She needed to run the real thing again. She needed the data from Bria's decompiling, pattern matching and reverse lookup. She needed to sleep, but knew that she couldn't. She needed a fucking drink and swore that she wouldn't. Instead, she opened another bottle of Club-Mate and began to read up on Ghajar algorithms.

The Ghajar had been a gypsy species that had left almost no trace of its civilisation or culture apart from its ships and a few so-called landing towers. Most of their ships had been abandoned in orbital sargassos, but several crash sites had been identified on First Foot and other Jackaroo gift worlds. Some archaeologists believed that the Ghajar had beached their ships much as whales and smaller cetaceans, because of disease or panic or suicidal ennui, had stranded themselves on beaches on Earth. Others said that the crashed ships were casualties in a war between factions of the Ghajar, and suggested that so-called mad ships recently discovered in a remote sargasso, which killed or drove crazy anyone who approached too closely, were weapons which had been used in that war.

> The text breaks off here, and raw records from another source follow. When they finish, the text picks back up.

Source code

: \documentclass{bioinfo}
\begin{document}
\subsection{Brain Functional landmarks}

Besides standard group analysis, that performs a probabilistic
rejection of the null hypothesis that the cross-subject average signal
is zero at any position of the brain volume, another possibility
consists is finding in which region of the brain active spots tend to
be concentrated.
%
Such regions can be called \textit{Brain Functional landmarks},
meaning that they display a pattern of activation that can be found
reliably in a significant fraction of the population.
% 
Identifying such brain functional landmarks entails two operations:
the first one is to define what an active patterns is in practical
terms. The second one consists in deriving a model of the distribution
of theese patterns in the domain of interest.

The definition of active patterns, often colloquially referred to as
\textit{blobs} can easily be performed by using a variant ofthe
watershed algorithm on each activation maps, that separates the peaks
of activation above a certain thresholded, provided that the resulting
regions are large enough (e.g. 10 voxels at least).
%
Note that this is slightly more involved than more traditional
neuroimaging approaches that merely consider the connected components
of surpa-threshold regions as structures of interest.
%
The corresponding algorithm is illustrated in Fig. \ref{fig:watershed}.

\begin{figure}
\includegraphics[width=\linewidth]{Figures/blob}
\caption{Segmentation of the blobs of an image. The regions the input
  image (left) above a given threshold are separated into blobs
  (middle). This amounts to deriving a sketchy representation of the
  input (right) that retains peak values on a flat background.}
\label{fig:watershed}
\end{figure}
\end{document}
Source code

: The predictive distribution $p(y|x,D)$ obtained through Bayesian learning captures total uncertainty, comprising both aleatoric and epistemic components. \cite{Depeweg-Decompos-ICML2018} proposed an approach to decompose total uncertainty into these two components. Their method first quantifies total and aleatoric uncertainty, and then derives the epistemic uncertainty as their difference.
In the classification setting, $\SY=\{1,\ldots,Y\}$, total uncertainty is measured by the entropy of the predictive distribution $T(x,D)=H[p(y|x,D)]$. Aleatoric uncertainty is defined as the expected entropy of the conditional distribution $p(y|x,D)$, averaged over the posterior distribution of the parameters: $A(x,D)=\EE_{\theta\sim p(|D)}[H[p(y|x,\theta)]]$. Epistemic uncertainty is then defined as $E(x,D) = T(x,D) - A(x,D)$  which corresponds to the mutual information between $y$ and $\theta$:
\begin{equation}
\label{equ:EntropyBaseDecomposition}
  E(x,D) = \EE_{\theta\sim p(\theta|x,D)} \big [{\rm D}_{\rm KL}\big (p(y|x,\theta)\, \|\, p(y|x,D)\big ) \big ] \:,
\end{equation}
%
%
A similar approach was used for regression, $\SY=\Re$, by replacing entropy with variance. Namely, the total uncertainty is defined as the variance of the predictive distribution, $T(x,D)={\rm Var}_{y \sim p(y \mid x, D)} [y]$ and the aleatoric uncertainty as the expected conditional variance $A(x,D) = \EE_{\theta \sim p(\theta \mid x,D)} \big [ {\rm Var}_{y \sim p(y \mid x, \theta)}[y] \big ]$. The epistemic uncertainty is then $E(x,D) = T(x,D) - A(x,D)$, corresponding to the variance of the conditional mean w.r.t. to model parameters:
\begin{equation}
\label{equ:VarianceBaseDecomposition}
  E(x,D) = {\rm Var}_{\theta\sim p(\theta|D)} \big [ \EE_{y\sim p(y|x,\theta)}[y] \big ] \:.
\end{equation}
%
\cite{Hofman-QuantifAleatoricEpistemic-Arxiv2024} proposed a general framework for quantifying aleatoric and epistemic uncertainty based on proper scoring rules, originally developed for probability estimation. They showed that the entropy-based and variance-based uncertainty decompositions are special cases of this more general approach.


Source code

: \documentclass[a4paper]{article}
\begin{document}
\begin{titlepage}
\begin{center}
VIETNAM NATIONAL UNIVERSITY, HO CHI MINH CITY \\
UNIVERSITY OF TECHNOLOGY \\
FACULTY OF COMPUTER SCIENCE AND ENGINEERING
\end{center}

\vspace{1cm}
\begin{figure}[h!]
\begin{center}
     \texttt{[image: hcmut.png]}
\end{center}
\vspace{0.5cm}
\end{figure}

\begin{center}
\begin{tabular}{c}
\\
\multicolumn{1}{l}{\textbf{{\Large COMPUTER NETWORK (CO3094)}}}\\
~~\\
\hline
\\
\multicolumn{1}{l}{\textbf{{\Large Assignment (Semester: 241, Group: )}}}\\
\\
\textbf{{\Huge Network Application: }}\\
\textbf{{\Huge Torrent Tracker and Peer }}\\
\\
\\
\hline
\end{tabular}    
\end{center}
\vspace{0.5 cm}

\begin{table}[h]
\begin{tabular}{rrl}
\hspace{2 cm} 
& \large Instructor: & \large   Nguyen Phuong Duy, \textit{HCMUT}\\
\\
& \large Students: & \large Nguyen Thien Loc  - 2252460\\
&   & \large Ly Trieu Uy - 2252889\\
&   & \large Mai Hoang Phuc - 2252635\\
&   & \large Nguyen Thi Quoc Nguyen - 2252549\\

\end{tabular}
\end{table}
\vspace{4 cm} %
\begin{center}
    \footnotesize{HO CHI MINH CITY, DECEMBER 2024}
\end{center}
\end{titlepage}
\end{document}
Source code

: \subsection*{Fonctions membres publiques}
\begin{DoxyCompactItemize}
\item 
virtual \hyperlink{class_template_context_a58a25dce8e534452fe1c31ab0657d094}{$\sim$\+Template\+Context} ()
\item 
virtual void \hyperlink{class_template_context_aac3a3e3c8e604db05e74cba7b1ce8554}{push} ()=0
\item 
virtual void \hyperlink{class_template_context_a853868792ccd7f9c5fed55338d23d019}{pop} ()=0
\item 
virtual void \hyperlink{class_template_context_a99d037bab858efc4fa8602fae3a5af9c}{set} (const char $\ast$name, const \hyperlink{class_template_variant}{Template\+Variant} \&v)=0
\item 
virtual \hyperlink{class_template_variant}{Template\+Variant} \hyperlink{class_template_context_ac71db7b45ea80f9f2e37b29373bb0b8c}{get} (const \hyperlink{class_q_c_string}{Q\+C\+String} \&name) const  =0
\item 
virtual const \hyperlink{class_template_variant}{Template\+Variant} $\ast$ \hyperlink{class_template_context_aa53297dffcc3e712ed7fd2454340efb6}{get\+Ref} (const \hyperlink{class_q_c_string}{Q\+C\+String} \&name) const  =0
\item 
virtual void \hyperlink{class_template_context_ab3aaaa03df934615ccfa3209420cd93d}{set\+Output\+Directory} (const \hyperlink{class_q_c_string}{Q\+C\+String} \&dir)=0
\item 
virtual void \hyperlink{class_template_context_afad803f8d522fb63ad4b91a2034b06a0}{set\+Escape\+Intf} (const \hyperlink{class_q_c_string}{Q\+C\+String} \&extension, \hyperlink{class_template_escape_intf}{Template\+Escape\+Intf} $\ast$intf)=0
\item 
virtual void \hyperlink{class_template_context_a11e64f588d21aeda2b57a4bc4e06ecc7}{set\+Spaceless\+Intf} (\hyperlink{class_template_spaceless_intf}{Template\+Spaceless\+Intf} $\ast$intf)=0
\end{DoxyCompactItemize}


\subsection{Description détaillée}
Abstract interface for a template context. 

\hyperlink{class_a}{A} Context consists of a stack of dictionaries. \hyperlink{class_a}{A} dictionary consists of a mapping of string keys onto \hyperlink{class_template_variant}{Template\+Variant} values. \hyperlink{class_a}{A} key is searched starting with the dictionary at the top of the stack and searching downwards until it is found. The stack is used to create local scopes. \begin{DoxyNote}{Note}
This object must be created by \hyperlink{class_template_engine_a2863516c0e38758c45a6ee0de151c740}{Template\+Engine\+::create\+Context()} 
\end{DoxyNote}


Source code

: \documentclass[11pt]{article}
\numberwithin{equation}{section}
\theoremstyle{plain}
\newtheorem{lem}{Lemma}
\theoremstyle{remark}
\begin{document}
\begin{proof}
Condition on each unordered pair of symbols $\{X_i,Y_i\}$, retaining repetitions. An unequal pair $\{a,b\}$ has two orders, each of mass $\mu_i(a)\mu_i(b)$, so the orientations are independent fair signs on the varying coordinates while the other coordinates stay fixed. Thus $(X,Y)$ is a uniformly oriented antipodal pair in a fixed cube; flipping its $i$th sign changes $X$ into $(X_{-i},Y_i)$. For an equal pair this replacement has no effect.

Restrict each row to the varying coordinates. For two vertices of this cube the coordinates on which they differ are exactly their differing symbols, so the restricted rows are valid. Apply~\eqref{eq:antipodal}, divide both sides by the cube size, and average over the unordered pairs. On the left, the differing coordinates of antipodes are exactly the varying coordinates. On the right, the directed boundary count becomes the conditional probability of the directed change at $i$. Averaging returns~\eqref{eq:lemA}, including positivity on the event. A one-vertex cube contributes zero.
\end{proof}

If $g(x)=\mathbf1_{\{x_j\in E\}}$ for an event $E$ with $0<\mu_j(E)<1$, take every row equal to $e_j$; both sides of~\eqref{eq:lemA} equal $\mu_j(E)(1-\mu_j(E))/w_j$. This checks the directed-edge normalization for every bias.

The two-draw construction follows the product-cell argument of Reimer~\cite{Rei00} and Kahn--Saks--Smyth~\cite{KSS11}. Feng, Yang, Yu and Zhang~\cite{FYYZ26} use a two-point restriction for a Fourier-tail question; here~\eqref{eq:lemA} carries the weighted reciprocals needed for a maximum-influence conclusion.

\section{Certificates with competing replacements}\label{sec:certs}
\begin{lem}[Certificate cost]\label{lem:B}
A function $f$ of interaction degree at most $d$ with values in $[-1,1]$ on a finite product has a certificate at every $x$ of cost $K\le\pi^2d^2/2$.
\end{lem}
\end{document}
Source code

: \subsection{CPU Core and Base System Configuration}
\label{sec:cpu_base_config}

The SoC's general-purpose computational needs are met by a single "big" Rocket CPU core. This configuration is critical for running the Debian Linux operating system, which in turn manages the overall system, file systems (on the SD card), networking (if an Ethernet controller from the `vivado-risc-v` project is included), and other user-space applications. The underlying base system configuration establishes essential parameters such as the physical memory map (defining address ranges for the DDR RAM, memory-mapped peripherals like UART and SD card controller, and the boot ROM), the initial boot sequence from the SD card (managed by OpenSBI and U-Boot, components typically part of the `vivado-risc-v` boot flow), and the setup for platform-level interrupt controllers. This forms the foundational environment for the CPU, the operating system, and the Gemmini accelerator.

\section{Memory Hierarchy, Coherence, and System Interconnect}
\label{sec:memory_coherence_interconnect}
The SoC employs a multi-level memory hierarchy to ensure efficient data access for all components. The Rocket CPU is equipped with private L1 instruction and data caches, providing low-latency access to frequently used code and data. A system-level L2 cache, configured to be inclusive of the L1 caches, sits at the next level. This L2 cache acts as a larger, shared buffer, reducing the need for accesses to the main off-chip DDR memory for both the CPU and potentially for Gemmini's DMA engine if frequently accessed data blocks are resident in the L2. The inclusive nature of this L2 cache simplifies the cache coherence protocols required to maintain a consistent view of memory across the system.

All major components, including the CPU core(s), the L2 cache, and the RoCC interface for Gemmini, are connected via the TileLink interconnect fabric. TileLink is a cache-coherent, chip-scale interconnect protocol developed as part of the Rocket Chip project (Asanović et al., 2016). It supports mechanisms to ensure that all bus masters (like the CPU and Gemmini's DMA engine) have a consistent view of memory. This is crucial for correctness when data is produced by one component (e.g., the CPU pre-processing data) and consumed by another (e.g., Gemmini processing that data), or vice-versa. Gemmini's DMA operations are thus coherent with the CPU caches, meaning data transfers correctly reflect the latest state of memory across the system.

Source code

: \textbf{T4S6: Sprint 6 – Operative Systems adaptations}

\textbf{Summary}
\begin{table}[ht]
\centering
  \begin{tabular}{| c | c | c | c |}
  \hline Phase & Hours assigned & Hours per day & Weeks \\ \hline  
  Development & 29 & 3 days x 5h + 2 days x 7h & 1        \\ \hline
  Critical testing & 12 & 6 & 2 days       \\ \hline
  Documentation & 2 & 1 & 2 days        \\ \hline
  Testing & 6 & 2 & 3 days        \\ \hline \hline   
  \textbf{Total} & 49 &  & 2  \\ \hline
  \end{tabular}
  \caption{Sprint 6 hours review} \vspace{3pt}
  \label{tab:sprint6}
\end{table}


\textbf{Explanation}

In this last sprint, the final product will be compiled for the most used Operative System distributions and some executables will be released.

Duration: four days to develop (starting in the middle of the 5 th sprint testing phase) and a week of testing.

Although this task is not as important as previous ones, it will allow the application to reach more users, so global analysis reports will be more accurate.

One thing was certain: all Ghajar ships were infested with algorithms, quantum stuff embedded in the spin properties of fundamental particles in the molecular matrices of their hulls, riddled with errors and necrotic patches that had accumulated during millennia of disuse. Coders analysed and catalogued the algorithms, stitched viable fragments together, and spent hours and days trying to get them to run in sandboxed virtual spaces.

Ghajar ship code had played a pivotal role in the development of various kinds of quantum technology and had helped to solve four of the so-called hard mathematical problems; one of Ada Morange's companies had used it to develop the AIs that acted as interfaces between the ships and their human pilots. But Ghajar narrative code was another country. Unmapped, untranslated, incomprehensible. Lisa googled some scholarly articles, most of them by a professor at Peking University, no doubt the researcher Carol Schleifer had mentioned. Lisa had trouble following his deep theoretical analyses, but the conclusions were plain: no one knew what narrative code did, what it contained, or how to read it. And no one ever seemed to have observed the distortion she'd seen, either.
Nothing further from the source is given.